The Axe Valley Otter Surveyors keep a regular eye on the otter population in the River Axe, which includes the River Yarty. Anyone interested in surveying sites in the upper part of the Yarty catchment on a couple of days each year is invited to contact Mike Lowing by email firstname.lastname@example.org. Surveying involves looking for signs of otter, principally their spraint, and some training can be given if required.
Bat Conservation sometimes need volunteers for survey work on the Blackdown Hills. For further information contact Lou Pickersgill - email: email@example.com or phone 01935 862 468.
The Blackdown and East Devon Woodland Association are looking for volunteers to help with log clearing and habitat improvement work as part of their Beef, Butterflies and Trees project. For further information contact John Greenshields -firstname.lastname@example.org or call 01823660764 or go to http://www.woodbiz.co.uk/
Blackdown Hills Walking Group offers walks throughout the year in and around the Blackdowns. The group is keen to welcome new walk leaders. If you know any good walks which you would like to share with others, please contact Tim Pitcher on 01404 881512 or email email@example.com.
Butterfly Conservation invites new volunteers to join in with management tasks that are making better habitats for threatened butterflies and moths on a series of sites in the Neroche Forest and other parts of the Blackdowns. There are also opportunities to help out with butterfly surveys and to improve identification skills. Contact John Davis at Butterfly Conservation on 01929 400209. For more information, go to http://www.butterfly-conservation.org/
Devon Wildlife Trust looks after three nature reserves in the Blackdown Hills AONB. Help keep Lickham Common, Ashculm Turbary and The Rough in good condition. Volunteers need to enjoy working outside in all weathers. Contact Ed Hopkinson on 01647 253121 or email firstname.lastname@example.org or go to http://www.devonwildlifetrust.org/volunteer-opportunities/
Devon Wildlife Trust would also love to hear from volunteers with survey skills who would be willing to go out to survey their reserves. They are particularly interested in herpetological surveys, Lepidoptera and Common Breeding Bird surveys. If you can help contact Dawn Lenn - 01392 279244 e-mail:email@example.com
The Devon Biodiversity Records Centre (DBRC) aims to act as a central point where wildlife records are collected together so that we can all get a clearer idea of what is happening to our environment. Volunteers can help by simply telling us what you have seen whilst out and about in the Blackdowns. We are interested in receiving new and historic records of all wildlife including mammals, birds, reptiles, amphibians, plants and invertebrates, as well as wildlife sites and habitats. For more information and to submit your records go to: http://www.dbrc.org.uk/your-wildlife-sightin-2/
Blackdown Hills AONB /English Heritage - Volunteer Heritage Wardens are being sought to monitor Scheduled Monuments on the Blackdown Hills. This will involve site visits, photographs and surveys. Later, there may also be some site maintenance volunteering opportunities as a result of this survey work. Full training will be provided. For further information email firstname.lastname@example.org or call 01271 831505.

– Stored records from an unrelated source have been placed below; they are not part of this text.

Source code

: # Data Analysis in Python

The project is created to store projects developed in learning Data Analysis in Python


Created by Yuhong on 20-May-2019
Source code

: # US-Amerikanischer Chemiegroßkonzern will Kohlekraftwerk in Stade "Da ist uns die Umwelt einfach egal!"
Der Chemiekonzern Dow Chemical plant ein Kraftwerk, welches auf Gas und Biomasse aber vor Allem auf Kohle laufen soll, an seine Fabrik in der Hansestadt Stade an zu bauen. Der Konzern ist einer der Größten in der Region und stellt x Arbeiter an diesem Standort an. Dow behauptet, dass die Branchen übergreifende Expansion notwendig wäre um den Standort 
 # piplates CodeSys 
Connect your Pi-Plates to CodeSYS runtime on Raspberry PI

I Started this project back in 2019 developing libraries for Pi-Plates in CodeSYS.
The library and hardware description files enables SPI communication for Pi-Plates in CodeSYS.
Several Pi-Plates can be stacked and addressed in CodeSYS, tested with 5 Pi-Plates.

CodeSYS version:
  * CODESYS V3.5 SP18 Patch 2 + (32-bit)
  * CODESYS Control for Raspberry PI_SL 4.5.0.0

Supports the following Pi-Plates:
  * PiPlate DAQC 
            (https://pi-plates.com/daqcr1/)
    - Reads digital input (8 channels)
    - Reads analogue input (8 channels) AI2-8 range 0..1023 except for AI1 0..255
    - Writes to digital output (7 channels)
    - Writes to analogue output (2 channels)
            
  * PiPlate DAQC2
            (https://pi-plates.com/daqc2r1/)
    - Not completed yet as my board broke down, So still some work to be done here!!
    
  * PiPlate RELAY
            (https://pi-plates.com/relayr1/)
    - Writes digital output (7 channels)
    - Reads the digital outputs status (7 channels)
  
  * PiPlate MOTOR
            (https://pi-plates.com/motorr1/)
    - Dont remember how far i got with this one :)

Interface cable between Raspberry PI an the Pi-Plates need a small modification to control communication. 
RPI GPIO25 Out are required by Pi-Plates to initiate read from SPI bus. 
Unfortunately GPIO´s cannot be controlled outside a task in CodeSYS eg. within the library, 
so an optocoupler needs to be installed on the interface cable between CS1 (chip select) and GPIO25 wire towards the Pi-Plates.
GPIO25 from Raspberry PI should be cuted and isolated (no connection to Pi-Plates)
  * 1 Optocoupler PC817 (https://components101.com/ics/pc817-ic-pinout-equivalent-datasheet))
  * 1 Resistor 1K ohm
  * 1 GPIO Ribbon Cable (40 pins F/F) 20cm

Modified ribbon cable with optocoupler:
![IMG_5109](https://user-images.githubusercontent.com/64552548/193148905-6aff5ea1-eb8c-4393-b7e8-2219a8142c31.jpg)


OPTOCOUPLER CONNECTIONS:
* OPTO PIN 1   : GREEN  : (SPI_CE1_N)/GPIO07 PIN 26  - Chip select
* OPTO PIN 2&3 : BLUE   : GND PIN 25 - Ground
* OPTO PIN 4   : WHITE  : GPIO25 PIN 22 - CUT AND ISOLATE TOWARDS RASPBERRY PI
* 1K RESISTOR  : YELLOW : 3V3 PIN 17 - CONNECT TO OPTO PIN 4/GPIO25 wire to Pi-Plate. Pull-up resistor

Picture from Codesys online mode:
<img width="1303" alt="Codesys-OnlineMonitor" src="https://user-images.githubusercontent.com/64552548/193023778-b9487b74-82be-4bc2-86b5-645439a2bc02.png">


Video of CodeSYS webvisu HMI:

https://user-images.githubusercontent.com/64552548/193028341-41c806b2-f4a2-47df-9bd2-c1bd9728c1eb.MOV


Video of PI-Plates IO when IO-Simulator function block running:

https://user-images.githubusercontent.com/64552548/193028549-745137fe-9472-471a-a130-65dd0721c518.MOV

EUCAN Community Interest Company - European Conservation Action Network offers a number of volunteering and training opportunities on the Blackdown Hills and other parts of Somerset. They are also keen to hear from anyone interested in developing volunteering projects or offering habitat management contracts that could involve trainees and disadvantaged or isolated people. Email email@example.com, call 01963 23559 or go to http://www.eucan.org.uk/.
LiDAR Surveying. In 2008 the Neroche Scheme project area was surveyed by LiDAR - (Airborne) Light Detection And Ranging. Incredibly accurate measurements of ground surface and other features are recorded, with the ability also to read beneath the woodland canopy and areas of dense gorse and other vegetation. It is a very useful archaeological tool, enabling the location of previously unrecorded archaeology to be discovered.
One of the uses of the survey is to carry out ‘ground truthing'. This is a voluntary field based exercise involving teams of two or more checking for any new archaeological features identified on the LiDAR images. Survey forms are completed and these results are then submitted to the Somerset or Devon Historic Environment Services for consideration and, if appropriate possible inclusion on the on-line Historic Environment Record (HER). Some features will be new and some may already be recorded on the HER, but through this process we can add to what is already known.
To aid the ‘non archaeologist' in these surveys a ‘toolkit' has been devised to enable archaeological features to be identified. Volunteers are supplied with a copy of the LiDAR survey for the area, the identification toolkit and survey forms. Measuring tapes, ranging poles, clipboards and a copy of the OS map for the area can be borrowed from the Neroche Office.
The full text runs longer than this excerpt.